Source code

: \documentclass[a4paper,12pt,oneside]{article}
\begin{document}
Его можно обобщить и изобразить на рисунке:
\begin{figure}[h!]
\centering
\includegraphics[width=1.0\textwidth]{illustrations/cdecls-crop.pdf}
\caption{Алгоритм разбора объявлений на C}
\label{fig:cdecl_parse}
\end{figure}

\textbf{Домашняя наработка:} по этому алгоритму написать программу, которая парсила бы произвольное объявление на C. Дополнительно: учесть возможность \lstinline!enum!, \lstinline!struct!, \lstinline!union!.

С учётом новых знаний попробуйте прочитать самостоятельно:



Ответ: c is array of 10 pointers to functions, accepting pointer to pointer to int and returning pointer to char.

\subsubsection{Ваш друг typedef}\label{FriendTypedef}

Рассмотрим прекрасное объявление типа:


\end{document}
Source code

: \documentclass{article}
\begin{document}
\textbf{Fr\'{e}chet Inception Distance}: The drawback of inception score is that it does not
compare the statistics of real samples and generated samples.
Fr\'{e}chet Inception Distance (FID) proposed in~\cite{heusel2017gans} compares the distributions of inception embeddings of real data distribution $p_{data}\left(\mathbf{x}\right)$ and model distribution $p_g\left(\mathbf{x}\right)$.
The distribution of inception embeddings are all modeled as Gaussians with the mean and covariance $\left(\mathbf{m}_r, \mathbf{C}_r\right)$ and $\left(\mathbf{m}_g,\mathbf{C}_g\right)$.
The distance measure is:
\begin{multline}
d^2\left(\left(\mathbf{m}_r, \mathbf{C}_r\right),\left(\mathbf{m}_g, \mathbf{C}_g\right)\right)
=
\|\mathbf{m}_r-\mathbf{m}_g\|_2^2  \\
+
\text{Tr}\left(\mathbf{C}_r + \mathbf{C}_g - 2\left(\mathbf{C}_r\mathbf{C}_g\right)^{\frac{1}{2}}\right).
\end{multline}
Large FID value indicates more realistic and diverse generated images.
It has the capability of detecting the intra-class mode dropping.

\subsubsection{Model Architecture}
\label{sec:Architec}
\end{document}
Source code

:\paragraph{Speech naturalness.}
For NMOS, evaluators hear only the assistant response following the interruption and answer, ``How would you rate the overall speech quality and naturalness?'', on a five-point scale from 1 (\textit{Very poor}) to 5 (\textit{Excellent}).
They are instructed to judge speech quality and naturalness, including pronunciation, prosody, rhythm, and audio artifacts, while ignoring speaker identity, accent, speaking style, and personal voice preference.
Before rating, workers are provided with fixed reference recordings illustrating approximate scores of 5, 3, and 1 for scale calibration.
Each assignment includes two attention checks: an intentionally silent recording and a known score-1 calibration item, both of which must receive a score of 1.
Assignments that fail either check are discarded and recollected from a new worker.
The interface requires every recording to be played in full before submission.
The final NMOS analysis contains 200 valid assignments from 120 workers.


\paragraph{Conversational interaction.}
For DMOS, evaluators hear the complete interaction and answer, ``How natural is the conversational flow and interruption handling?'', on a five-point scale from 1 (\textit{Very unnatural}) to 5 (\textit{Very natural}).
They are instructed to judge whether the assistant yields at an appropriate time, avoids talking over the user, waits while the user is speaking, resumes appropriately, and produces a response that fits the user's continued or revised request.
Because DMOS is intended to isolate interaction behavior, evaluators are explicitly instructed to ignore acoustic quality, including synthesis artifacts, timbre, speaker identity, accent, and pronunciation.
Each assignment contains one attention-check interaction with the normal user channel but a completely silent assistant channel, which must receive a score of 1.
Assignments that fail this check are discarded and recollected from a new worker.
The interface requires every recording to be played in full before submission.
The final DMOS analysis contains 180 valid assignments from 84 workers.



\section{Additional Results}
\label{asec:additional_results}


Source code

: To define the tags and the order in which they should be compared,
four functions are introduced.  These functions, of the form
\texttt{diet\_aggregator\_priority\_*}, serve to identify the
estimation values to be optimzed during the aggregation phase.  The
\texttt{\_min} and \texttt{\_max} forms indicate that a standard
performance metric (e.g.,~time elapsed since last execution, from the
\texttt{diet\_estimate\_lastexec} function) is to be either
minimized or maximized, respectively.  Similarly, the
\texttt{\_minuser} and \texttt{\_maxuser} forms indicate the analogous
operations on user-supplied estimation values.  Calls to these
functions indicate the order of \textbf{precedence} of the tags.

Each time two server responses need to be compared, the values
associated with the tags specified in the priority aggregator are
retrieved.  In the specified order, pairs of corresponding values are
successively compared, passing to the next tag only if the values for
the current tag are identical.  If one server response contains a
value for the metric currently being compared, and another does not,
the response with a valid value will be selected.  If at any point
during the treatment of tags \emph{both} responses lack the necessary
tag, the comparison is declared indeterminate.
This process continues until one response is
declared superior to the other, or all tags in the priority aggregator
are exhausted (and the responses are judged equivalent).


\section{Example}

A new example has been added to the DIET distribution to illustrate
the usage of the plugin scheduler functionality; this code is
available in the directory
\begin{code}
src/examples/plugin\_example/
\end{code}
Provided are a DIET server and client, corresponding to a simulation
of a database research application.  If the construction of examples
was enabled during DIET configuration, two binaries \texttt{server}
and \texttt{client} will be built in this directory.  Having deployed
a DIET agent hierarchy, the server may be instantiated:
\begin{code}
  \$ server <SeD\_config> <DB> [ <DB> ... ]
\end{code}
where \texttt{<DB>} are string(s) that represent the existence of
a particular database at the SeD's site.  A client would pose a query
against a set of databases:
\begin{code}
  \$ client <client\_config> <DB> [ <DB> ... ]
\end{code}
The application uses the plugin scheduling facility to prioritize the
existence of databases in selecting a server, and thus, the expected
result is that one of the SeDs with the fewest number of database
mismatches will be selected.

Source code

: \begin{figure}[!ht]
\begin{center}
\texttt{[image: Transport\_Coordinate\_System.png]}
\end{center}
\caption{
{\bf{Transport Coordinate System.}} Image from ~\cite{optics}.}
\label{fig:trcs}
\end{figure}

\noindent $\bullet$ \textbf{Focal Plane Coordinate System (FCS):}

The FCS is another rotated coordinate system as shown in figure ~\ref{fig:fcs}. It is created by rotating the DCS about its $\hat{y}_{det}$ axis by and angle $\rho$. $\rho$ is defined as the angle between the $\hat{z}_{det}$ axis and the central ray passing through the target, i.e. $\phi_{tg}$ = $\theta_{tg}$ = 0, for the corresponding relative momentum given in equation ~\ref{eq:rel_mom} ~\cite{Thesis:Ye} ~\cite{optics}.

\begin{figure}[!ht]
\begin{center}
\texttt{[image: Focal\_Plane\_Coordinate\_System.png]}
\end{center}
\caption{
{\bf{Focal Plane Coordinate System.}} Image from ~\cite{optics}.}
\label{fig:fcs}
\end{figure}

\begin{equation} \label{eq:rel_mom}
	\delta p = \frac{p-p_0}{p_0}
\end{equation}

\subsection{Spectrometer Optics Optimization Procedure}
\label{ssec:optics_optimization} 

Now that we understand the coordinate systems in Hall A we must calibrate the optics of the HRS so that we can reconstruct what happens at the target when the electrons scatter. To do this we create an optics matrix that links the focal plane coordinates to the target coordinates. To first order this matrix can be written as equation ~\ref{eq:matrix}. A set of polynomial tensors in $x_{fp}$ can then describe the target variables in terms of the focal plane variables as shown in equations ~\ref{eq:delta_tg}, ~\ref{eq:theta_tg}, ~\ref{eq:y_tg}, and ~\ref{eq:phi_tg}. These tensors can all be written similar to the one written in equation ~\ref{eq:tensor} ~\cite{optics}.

=-=-=-=-=

[REQUIREMENT] The lines to copy are those above that contain the string "recollected".

[EXERCISE RESULT]
Assignments that fail either check are discarded and recollected from a new worker.
Assignments that fail this check are discarded and recollected from a new worker.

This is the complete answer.